The present invention relates to the field of semiconductor manufacturing, and more specifically to the manufacturing of bipolar junction transistors.
In a widely used layout for bipolar junction transistors, a base diffusion region is formed in a larger area of doped semiconductor that forms a collector region, and a smaller emitter region is formed within the base region at the surface of the semiconductor wafer. The majority of device current travels vertically through the base region between the emitter and collector regions. Electrical contacts to the base and collector are formed at lateral areas of the transistor.
In transistors of the above type used in high-voltage applications, a limiting factor is the transistor's “breakdown voltage”, which is the voltage at which uncontrolled amounts of current are conducted at reverse-biased junctions. One specific area at which breakdown occurs is at the portion of the base-collector junction adjacent to the surface of the semiconductor wafer, owing to high electric field gradients that typically exist at such points. If a transistor is to have a higher breakdown voltage so as to be safely usable at higher operating voltages, then steps must be taken to either reduce field gradients in this region or to somehow improve the region's ability to withstand high field gradients.
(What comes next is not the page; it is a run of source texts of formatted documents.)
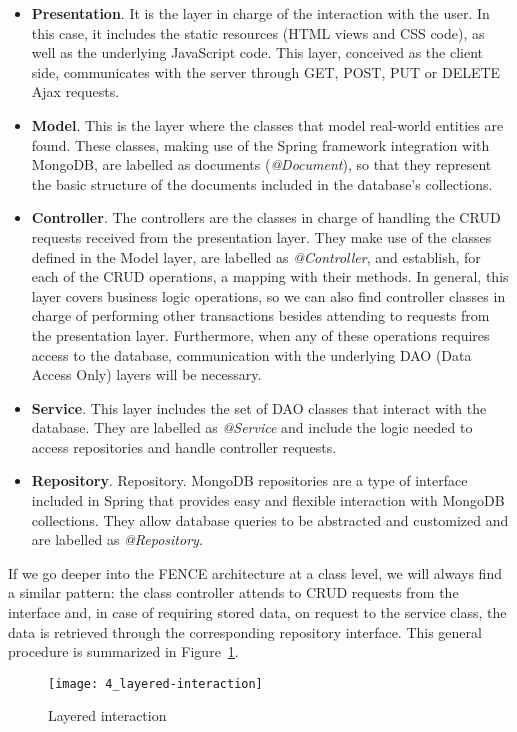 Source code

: \begin{itemize}
\item \textbf{Presentation}. It is the layer in charge of the interaction with the user. In this case, it includes the static resources (HTML views and CSS code), as well as the underlying JavaScript code. This layer, conceived as the client side, communicates with the server through GET, POST, PUT or DELETE Ajax requests.
\item \textbf{Model}. This is the layer where the classes that model real-world entities are found. These classes, making use of the Spring framework integration with MongoDB, are labelled as documents (\textit{@Document}), so that they represent the basic structure of the documents included in the database's collections.
\item \textbf{Controller}. The controllers are the classes in charge of handling the CRUD requests received from the presentation layer. They make use of the classes defined in the Model layer, are labelled as \textit{@Controller}, and establish, for each of the CRUD operations, a mapping with their methods. In general, this layer covers business logic operations, so we can also find controller classes in charge of performing other transactions besides attending to requests from the presentation layer. Furthermore, when any of these operations requires access to the database, communication with the underlying DAO (Data Access Only) layers will be necessary.
\item \textbf{Service}. This layer includes the set of DAO classes that interact with the database. They are labelled as \textit{@Service} and include the logic needed to access repositories and handle controller requests.
\item \textbf{Repository}. Repository. MongoDB repositories are a type of interface included in Spring that provides easy and flexible interaction with MongoDB collections. They allow database queries to be abstracted and customized and are labelled as \textit{@Repository}. 
\end{itemize}

If we go deeper into the FENCE architecture at a class level, we will always find a similar pattern: the class controller attends to CRUD requests from the interface and, in case of requiring stored data, on request to the service class, the data is retrieved through the corresponding repository interface. This general procedure is summarized in Figure~\ref{fig:layer_int}.

\begin{figure}
	\centering
	\texttt{[image: 4\_layered-interaction]}
	\caption[Layered interaction]{Layered interaction}
	\label{fig:layer_int}
\end{figure}

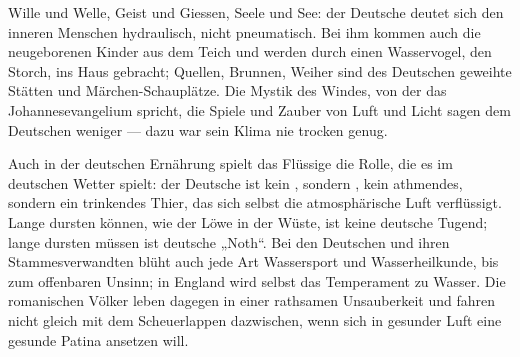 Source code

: Wille und Welle, Geist und Giessen, Seele und See: der Deutsche deutet sich den inneren Menschen hydraulisch, nicht pneumatisch. Bei ihm kommen auch die neugeborenen Kinder aus dem Teich und werden durch einen Wasservogel, den Storch, ins Haus gebracht; Quellen, Brunnen, Weiher sind des Deutschen geweihte Stätten und Märchen-Schauplätze. Die Mystik des Windes, von der das Johannesevangelium spricht, die Spiele und Zauber von Luft und Licht sagen dem Deutschen weniger — dazu war sein Klima nie trocken genug.
\par

Auch in der deutschen Ernährung spielt das Flüssige die Rolle, die es im deutschen Wetter spielt: der Deutsche ist kein , sondern , kein athmendes, sondern ein trinkendes Thier, das sich selbst die atmosphärische Luft verflüssigt. Lange dursten können, wie der Löwe in der Wüste, ist keine deutsche Tugend; lange dursten müssen ist deutsche „Noth“. Bei den Deutschen und ihren Stammesverwandten blüht auch jede Art Wassersport und Wasserheilkunde, bis zum offenbaren Unsinn; in England wird selbst das Temperament zu Wasser. Die romanischen Völker leben dagegen in einer rathsamen Unsauberkeit und fahren nicht gleich mit dem Scheuerlappen dazwischen, wenn sich in gesunder Luft eine gesunde Patina ansetzen will.
\par

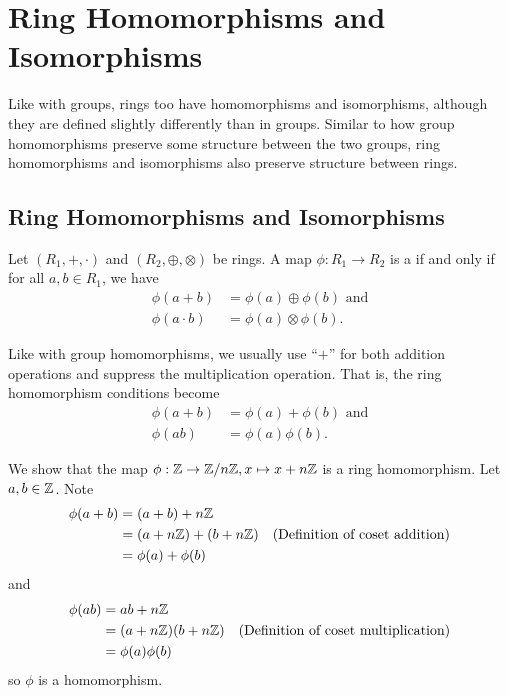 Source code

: \chapter{Ring Homomorphisms and Isomorphisms}
Like with groups, rings too have homomorphisms and isomorphisms, although they are defined slightly differently than in groups. Similar to how group homomorphisms preserve some structure between the two groups, ring homomorphisms and isomorphisms also preserve structure between rings.

\section{Ring Homomorphisms and Isomorphisms}
\begin{definition}
    Let $(R_1, +, \cdot)$ and $(R_2, \oplus, \otimes)$ be rings. A map $\phi: R_1 \to R_2$ is a  if and only if for all $a, b \in R_1$, we have
    \begin{align*}
        \phi(a+b) &= \phi(a) \oplus \phi(b) \text{ and}\\
        \phi(a\cdot b) &= \phi(a)\otimes\phi(b).
    \end{align*}
\end{definition}
\begin{remark}
    Like with group homomorphisms, we usually use ``$+$'' for both addition operations and suppress the multiplication operation. That is, the ring homomorphism conditions become
    \begin{align*}
        \phi(a+b) &= \phi(a) + \phi(b) \text{ and}\\
        \phi(ab) &= \phi(a)\phi(b).
    \end{align*}
\end{remark}

\begin{example}
    We show that the map $\phi: \mathbb{Z} \to \mathbb{Z}/n\mathbb{Z}, x \mapsto x + n\mathbb{Z}$ is a ring homomorphism. Let $a, b \in \mathbb{Z}$. Note
    \begin{align*}
        \phi(a+b) &= (a+b) + n\mathbb{Z}\\
        &= (a + n\mathbb{Z}) + (b + n\mathbb{Z}) & (\text{Definition of coset addition})\\
        &=\phi(a)+\phi(b)
    \end{align*}
    and
    \begin{align*}
        \phi(ab) &= ab + n\mathbb{Z}\\
        &= (a + n\mathbb{Z})(b + n\mathbb{Z}) & (\text{Definition of coset multiplication})\\
        &= \phi(a)\phi(b)
    \end{align*}
    so $\phi$ is a homomorphism.
\end{example}

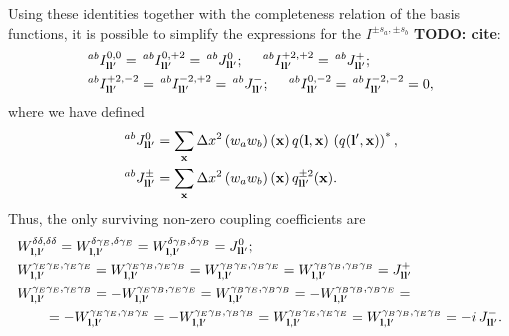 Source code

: \documentclass[a4paper,11pt]{article}
\newcommand{\todo}[1]{{\bf TODO: #1}}
\newcommand{\summ}[1]{\sum_{\bf #1}\Delta #1^2}
\begin{document}
      Using these identities together with the completeness relation of the basis functions, it is possible to simplify the expressions for the $I^{\pm s_a,\pm s_b}$ \todo{cite}:
      \begin{align}
        &\,^{ab}I^{0,0}_{{\bf l}{\bf l}'}=\,^{ab}I^{0,+2}_{{\bf l}{\bf l}'}=\,^{ab}J^0_{{\bf l}{\bf l}'}; \hspace{12pt}
        \,^{ab}I^{+2,+2}_{{\bf l}{\bf l}'}=\,^{ab}J^+_{{\bf l}{\bf l}'};\\
        &\,^{ab}I^{+2,-2}_{{\bf l}{\bf l}'}=\,^{ab}I^{-2,+2}_{{\bf l}{\bf l}'}=\,^{ab}J^-_{{\bf l}{\bf l}'}; \hspace{12pt}
        \,^{ab}I^{0,-2}_{{\bf l}{\bf l}'}=\,^{ab}I^{-2,-2}_{{\bf l}{\bf l}'}=0,
      \end{align}
      where  we have defined
      \begin{align}\label{eq:covar_coupling_J}
        &\,^{ab}J^0_{{\bf l}{\bf l}'}=\summ{x}\left(w_a w_b\right)({\bf x})\,q({\bf l},{\bf x})\,\left(q({\bf l}',{\bf x})\right)^*,\\
        &\,^{ab}J^\pm_{{\bf l}{\bf l}'}=\summ{x}\left(w_a w_b\right)({\bf x})\,q^{\pm2}_{{\bf l}{\bf l}'}({\bf x}).
      \end{align}
      Thus, the only surviving non-zero coupling coefficients are
      \begin{align}
        &W^{\delta\delta,\delta\delta}_{{\bf l},{\bf l}'}=W^{\delta\gamma_E,\delta\gamma_E}_{{\bf l},{\bf l}'}=W^{\delta\gamma_B,\delta\gamma_B}_{{\bf l},{\bf l}'}=J^0_{{\bf l}{\bf l}'};\\
        &W^{\gamma_E\gamma_E,\gamma_E\gamma_E}_{{\bf l},{\bf l}'}=W^{\gamma_E\gamma_B,\gamma_E\gamma_B}_{{\bf l},{\bf l}'}=W^{\gamma_B\gamma_E,\gamma_B\gamma_E}_{{\bf l},{\bf l}'}=W^{\gamma_B\gamma_B,\gamma_B\gamma_B}_{{\bf l},{\bf l}'}=J^+_{{\bf l}{\bf l}'}\\\nonumber
        &W^{\gamma_E\gamma_E,\gamma_E\gamma_B}_{{\bf l},{\bf l}'}=-W^{\gamma_E\gamma_B,\gamma_E\gamma_E}_{{\bf l},{\bf l}'}=W^{\gamma_B\gamma_E,\gamma_B\gamma_B}_{{\bf l},{\bf l}'}=-W^{\gamma_B\gamma_B,\gamma_B\gamma_E}_{{\bf l},{\bf l}'}=\\
        &\hspace{20pt}=-W^{\gamma_E\gamma_E,\gamma_B\gamma_E}_{{\bf l},{\bf l}'}=-W^{\gamma_E\gamma_B,\gamma_B\gamma_B}_{{\bf l},{\bf l}'}=W^{\gamma_B\gamma_E,\gamma_E\gamma_E}_{{\bf l},{\bf l}'}=W^{\gamma_B\gamma_B,\gamma_E\gamma_B}_{{\bf l},{\bf l}'}=-i\,J^-_{{\bf l}{\bf l}'}.
      \end{align}
    
\end{document}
One technique that has been used to favorably shape the electric field in the surface region of the base-collector junction is to place a biased conductive element above this region, for example on top of an oxide or similar dielectric layer. Such an element is commonly referred to as a “field plate”. The bias charge on the field plate interacts with charge existing in nearby elements of the device (such as the areas of the base and collector immediately adjacent the base-collector junction) to reduce the field gradient in this surface junction area. As a result, the device can be operated safely at higher voltages than would otherwise be possible.
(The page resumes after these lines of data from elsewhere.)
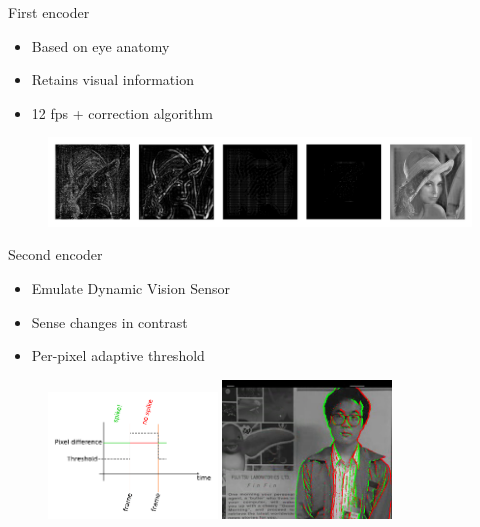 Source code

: \documentclass[17pt,mathserif]{beamer}
\begin{document}
    \begin{frame}{First encoder}
      \vspace*{-3em}
      \begin{itemize}
        \item Based on eye anatomy\cite{basab}
        \item Retains visual information
        \item 12 fps + correction algorithm
      \end{itemize}
      \vspace*{-1em}
      \begin{figure}
        \includegraphics[width=\textwidth]{focal-imgs}
      \end{figure}
    \end{frame}

    \begin{frame}{Second encoder}
      \vspace*{-2em}
      \begin{itemize}
        \item Emulate Dynamic Vision Sensor 
        \item Sense changes in contrast
        \item Per-pixel adaptive threshold
      \end{itemize}
      \vspace*{-1em}
      \begin{figure}
        \includegraphics[width=0.4\textwidth]{DVSemu} 
        \hspace*{0.1em}
        \includegraphics[width=0.4\textwidth]{dvs-emu-img}
      \end{figure}
    \end{frame}
\end{document}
Another important aspect of the layout of bipolar junction transistors is the placing of contacts to the base and emitter, because these can affect the size of the device and therefore the cost of the device as well. In one current manufacturing technique, the emitter contact is made using a doped polysilicon element in contact with the emitter diffusion, while the base contact is made using a traditional “ohmic” connection with metal in contact with the base diffusion region. These different contacts are formed using separate masking steps. This requires that the contacts be sufficiently spaced to allow for mask alignment tolerance during manufacturing, contributing to overall device size. This problem is compounded when a traditional field plate requiring its own separate masking is employed.
It would be desirable to manufacture a bipolar junction transistor that exhibits high breakdown voltage while being as small as possible for a given manufacturing technology, thereby improving device performance and cost.